WHAT THE TASK ASKS – Among the lines of the material, copy those that hold the string "models".

DATASET ENTRIES –
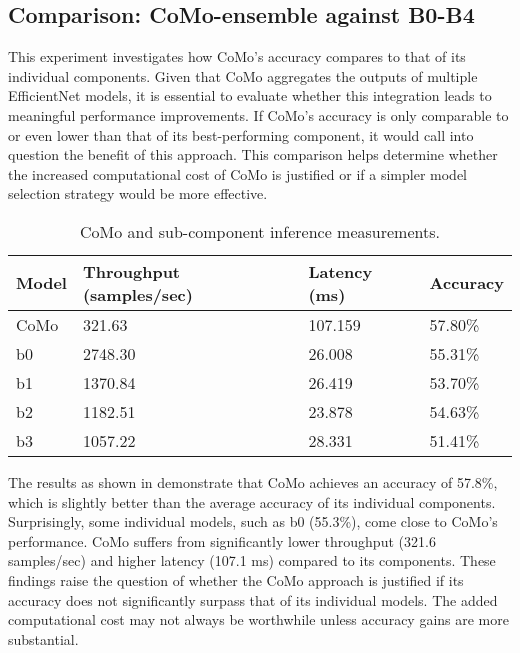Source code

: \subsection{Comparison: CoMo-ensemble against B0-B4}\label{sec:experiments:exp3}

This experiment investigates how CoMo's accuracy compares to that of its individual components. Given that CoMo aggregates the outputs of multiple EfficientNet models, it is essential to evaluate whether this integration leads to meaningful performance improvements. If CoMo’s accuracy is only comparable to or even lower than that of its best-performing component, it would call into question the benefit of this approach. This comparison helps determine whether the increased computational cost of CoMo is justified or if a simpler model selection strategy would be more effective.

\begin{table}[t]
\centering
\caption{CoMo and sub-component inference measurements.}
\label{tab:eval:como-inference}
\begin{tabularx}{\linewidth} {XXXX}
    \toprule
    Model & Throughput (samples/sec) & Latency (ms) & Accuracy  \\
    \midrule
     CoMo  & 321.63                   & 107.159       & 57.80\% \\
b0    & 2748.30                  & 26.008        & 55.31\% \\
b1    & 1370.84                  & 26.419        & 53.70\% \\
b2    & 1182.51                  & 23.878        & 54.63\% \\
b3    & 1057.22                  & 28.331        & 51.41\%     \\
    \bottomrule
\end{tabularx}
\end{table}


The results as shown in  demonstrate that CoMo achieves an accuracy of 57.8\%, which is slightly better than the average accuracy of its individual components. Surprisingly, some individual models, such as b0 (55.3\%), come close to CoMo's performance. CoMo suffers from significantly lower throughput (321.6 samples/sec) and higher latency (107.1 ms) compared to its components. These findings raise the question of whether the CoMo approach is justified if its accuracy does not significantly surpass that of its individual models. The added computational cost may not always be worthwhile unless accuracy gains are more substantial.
---
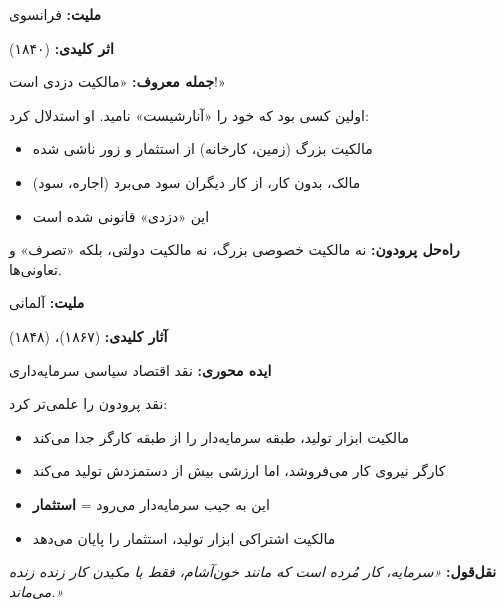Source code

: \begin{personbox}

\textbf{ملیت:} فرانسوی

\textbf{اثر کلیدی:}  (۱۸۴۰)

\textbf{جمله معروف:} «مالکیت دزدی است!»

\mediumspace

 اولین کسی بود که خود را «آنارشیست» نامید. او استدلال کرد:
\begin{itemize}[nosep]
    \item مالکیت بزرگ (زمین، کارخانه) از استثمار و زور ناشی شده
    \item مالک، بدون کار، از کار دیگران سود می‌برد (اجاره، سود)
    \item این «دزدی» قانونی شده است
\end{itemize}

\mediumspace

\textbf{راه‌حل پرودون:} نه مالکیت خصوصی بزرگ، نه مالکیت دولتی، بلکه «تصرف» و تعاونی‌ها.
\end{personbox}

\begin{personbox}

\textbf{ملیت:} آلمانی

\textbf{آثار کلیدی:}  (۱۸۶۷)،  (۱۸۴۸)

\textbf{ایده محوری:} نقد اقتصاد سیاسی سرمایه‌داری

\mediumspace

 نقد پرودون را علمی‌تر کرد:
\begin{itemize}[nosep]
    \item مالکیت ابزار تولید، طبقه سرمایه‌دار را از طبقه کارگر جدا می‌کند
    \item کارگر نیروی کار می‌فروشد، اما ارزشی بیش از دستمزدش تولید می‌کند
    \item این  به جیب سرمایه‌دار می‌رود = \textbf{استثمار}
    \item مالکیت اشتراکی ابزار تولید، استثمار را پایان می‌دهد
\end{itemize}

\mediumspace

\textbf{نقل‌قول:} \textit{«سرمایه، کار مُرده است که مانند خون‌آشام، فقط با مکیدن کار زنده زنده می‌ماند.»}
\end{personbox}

SOLVED EXERCISE –
This experiment investigates how CoMo's accuracy compares to that of its individual components. Given that CoMo aggregates the outputs of multiple EfficientNet models, it is essential to evaluate whether this integration leads to meaningful performance improvements. If CoMo’s accuracy is only comparable to or even lower than that of its best-performing component, it would call into question the benefit of this approach. This comparison helps determine whether the increased computational cost of CoMo is justified or if a simpler model selection strategy would be more effective.
The results as shown in  demonstrate that CoMo achieves an accuracy of 57.8\%, which is slightly better than the average accuracy of its individual components. Surprisingly, some individual models, such as b0 (55.3\%), come close to CoMo's performance. CoMo suffers from significantly lower throughput (321.6 samples/sec) and higher latency (107.1 ms) compared to its components. These findings raise the question of whether the CoMo approach is justified if its accuracy does not significantly surpass that of its individual models. The added computational cost may not always be worthwhile unless accuracy gains are more substantial.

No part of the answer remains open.